• What to do: Find the string "only" in the data, then copy every line where it is found.

• Saved data entries:
Start of Block

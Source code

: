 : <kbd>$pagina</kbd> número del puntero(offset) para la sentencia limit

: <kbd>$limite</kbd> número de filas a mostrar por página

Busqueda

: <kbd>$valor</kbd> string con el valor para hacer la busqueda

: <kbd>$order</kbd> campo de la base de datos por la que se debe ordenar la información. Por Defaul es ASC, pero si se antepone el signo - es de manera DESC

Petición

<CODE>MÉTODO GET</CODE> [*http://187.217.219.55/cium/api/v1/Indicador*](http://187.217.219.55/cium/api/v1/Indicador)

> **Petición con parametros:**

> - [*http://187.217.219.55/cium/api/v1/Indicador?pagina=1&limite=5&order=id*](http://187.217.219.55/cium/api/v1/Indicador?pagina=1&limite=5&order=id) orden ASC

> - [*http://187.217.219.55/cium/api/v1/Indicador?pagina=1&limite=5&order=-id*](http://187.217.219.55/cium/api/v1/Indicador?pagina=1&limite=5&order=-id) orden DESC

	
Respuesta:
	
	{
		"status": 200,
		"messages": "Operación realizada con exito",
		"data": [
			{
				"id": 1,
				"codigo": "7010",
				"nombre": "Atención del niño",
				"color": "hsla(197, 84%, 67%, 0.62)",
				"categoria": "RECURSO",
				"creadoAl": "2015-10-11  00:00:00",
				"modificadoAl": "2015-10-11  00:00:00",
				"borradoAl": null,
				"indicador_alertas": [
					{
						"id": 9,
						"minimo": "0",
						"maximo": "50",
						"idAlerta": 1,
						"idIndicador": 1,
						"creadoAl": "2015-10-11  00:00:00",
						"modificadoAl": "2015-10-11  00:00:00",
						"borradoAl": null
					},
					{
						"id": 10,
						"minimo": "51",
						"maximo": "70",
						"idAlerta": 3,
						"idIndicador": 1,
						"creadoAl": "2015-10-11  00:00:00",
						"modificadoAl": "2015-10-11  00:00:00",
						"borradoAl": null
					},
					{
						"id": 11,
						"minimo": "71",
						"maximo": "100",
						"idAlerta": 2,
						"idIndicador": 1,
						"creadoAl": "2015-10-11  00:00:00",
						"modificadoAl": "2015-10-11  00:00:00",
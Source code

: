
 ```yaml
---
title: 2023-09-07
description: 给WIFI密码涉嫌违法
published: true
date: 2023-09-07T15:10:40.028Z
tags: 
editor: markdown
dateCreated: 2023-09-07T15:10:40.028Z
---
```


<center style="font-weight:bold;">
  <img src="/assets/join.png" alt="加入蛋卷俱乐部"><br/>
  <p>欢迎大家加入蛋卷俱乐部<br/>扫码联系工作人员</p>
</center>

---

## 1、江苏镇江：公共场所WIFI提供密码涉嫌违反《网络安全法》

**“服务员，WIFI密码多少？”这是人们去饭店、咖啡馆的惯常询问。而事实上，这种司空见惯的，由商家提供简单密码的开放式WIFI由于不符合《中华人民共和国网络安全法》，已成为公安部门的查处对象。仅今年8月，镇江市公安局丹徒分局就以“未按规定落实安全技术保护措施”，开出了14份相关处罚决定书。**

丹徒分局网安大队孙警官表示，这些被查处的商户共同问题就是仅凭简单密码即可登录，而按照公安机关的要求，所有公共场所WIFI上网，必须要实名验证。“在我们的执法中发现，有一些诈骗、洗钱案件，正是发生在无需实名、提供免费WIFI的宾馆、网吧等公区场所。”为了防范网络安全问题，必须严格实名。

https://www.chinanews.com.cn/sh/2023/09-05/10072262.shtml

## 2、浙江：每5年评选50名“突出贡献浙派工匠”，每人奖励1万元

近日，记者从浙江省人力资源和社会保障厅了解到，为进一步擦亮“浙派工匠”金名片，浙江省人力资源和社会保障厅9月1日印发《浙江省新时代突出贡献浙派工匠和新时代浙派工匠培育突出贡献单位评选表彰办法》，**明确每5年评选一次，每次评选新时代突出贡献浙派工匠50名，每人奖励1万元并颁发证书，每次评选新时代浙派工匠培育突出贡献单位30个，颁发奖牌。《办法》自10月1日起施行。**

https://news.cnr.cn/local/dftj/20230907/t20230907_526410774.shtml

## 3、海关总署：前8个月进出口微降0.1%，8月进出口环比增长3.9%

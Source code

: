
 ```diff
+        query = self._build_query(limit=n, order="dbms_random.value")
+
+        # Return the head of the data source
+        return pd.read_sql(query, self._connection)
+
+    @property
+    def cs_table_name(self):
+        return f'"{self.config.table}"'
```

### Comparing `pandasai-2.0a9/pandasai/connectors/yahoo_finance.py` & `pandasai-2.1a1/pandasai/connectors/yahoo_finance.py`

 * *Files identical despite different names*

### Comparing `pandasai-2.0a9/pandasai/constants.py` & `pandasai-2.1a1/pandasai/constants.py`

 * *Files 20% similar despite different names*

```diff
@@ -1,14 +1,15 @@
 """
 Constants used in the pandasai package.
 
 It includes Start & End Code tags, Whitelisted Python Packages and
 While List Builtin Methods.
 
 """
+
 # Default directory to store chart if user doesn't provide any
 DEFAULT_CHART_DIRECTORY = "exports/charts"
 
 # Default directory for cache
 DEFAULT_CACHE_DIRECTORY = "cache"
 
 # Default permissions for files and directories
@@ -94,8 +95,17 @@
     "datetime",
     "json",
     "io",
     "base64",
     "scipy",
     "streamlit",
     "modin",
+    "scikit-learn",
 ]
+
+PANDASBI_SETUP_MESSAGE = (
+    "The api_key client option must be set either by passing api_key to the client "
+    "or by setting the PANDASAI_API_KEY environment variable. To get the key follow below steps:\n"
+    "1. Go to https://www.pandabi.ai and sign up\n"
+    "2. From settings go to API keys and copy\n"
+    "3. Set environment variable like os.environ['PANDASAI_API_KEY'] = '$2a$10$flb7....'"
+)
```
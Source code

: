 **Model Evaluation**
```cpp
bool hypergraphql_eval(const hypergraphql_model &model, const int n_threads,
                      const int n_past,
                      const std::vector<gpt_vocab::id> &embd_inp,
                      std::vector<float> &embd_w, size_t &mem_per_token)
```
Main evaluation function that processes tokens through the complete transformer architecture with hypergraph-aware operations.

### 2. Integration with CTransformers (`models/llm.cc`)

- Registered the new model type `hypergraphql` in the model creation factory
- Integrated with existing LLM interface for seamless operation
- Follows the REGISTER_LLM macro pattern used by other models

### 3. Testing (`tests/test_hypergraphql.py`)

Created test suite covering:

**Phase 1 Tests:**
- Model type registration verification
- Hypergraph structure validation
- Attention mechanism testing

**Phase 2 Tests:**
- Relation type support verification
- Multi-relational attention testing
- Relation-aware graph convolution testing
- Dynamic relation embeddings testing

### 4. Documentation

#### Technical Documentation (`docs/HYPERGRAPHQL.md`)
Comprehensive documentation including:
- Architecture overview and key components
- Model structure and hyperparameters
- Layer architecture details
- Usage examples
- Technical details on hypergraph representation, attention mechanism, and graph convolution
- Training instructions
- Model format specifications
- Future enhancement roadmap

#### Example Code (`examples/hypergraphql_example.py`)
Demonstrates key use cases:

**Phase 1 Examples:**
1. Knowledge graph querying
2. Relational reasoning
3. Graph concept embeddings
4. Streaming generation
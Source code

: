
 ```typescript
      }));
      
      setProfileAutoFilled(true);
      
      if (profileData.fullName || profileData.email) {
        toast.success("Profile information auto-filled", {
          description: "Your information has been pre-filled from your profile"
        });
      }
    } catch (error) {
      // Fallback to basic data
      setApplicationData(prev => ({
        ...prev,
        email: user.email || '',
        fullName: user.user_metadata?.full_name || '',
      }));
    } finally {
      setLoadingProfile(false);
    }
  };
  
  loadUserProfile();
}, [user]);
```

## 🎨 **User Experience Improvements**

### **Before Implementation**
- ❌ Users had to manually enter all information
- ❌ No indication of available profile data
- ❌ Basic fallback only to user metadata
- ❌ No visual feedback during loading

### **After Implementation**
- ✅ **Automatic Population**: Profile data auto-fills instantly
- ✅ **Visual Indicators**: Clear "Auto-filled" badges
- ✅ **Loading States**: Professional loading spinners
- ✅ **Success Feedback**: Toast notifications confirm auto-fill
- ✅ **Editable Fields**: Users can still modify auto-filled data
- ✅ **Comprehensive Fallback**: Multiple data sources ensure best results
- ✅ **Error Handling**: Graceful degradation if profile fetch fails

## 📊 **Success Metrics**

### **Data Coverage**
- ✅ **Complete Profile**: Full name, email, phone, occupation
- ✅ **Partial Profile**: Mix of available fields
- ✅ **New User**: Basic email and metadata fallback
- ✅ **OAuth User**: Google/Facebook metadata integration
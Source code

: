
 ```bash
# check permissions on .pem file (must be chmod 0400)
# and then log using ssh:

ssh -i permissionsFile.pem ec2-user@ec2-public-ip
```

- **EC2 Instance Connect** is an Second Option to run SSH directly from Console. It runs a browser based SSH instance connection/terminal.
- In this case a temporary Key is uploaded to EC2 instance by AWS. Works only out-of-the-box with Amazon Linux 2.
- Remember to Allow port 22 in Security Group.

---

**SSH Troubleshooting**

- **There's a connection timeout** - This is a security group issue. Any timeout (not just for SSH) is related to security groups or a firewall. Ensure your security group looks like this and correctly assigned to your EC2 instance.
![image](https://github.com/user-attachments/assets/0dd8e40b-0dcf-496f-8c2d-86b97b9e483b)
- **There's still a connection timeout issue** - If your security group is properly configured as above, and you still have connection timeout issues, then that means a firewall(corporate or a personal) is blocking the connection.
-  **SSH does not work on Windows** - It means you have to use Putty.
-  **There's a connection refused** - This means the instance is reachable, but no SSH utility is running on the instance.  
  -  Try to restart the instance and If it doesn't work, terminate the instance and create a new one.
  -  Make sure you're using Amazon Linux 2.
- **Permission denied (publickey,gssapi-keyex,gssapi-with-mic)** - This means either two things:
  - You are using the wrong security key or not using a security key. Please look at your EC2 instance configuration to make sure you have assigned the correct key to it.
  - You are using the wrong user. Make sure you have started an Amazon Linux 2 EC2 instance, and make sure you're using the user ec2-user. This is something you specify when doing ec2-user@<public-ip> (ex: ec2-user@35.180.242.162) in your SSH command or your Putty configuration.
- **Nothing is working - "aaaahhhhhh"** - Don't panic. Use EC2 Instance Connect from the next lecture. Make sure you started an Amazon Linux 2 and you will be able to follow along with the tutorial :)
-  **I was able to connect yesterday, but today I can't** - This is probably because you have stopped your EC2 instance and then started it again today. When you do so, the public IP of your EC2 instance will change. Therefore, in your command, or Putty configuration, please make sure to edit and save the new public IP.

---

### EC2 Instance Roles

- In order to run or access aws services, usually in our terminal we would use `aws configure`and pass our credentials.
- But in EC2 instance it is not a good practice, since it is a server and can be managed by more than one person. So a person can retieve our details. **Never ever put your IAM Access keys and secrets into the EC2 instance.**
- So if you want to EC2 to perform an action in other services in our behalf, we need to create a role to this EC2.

End of Block

• Task solution:
- ❌ Basic fallback only to user metadata
- In this case a temporary Key is uploaded to EC2 instance by AWS. Works only out-of-the-box with Amazon Linux 2.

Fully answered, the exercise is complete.